[Opening RECORD SET section]

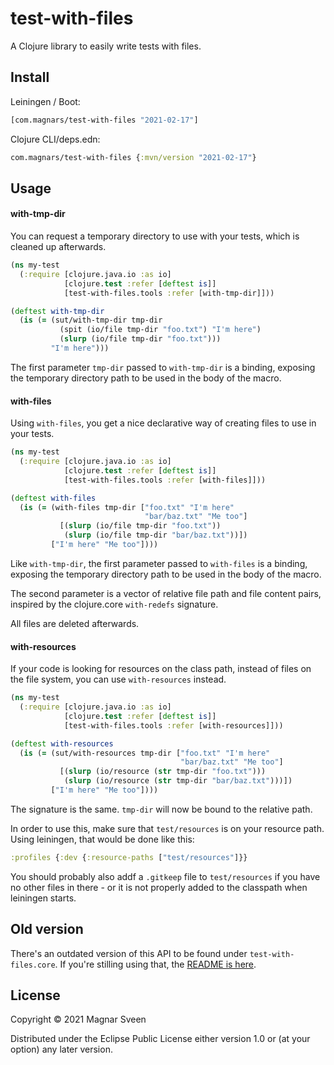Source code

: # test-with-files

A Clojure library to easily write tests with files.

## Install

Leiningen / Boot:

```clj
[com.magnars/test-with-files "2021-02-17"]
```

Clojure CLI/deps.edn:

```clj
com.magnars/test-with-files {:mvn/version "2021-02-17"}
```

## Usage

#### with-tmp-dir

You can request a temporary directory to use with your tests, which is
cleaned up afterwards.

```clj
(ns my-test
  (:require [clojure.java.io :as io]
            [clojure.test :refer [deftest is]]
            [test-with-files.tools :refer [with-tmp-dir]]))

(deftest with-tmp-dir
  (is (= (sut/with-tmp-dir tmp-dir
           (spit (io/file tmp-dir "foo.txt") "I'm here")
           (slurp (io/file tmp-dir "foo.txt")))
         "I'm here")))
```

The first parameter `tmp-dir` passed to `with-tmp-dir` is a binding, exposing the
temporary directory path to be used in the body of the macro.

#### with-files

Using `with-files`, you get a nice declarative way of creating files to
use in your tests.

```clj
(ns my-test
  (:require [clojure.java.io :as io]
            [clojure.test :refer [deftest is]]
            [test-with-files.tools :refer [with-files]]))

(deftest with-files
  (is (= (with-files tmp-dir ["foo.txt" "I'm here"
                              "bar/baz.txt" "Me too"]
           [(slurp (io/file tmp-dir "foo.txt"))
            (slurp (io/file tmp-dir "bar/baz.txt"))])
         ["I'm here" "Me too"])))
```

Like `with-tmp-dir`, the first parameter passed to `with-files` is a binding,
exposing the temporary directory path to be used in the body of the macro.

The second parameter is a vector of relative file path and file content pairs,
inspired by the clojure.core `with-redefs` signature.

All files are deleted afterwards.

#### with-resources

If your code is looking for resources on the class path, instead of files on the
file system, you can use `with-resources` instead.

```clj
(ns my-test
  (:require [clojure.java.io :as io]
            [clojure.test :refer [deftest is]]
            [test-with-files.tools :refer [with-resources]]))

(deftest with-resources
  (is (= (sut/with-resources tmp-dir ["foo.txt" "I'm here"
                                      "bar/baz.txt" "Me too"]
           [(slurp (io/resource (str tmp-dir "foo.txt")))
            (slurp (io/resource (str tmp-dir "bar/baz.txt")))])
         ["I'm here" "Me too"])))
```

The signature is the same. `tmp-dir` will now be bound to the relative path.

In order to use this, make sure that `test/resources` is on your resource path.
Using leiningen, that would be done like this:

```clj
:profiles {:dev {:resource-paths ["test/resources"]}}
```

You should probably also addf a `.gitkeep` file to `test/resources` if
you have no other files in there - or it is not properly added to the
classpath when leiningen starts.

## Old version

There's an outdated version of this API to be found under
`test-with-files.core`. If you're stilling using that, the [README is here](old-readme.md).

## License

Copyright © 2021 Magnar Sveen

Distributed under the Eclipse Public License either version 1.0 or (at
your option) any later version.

[Closing RECORD SET section]
[Opening RECORD SET section]

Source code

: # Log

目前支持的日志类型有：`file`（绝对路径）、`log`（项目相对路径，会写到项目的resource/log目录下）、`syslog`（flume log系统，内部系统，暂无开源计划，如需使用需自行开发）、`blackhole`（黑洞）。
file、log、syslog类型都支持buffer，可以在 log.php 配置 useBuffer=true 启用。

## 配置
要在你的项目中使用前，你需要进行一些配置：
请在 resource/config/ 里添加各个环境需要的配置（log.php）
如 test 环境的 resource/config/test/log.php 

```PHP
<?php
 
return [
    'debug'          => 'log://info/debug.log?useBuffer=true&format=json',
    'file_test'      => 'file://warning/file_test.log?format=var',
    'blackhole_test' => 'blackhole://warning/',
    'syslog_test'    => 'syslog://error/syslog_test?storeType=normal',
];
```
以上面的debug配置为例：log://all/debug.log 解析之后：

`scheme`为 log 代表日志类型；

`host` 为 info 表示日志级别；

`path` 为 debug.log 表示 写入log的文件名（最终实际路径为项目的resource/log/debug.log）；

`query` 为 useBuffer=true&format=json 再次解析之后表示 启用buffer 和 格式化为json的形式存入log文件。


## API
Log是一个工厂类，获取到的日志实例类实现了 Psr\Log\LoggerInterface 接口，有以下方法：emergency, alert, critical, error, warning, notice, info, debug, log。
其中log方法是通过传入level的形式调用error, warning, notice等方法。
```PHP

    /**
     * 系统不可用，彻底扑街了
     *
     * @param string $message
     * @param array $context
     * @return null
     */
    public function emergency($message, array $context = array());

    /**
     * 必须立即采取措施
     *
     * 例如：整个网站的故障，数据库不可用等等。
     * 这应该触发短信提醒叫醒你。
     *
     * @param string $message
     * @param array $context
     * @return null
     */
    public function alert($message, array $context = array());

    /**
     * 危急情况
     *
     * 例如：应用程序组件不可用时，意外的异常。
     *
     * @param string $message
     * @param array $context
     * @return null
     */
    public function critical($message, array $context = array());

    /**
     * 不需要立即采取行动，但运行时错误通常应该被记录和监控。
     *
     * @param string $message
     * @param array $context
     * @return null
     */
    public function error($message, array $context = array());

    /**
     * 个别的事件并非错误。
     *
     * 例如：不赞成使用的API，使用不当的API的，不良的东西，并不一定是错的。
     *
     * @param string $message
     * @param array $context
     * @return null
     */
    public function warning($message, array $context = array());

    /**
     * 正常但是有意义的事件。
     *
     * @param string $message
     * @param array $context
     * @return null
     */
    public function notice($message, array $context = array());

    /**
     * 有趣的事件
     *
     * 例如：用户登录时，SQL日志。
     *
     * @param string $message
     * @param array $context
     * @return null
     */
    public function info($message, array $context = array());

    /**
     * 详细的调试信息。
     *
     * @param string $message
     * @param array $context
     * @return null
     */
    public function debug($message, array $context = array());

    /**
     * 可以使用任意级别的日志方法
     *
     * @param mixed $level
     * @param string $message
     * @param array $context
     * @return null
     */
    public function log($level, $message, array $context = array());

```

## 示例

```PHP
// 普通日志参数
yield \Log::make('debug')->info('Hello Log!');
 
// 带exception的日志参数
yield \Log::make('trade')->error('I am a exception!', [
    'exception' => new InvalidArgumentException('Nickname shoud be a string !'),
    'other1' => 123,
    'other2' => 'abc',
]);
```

[Closing RECORD SET section]

| WORK TO BE COMPLETED |
Check every line of the listing above for the string "useBuffer", and give the number of lines that have it, nothing more.

| RESPONSE FOR THIS EXERCISE |
3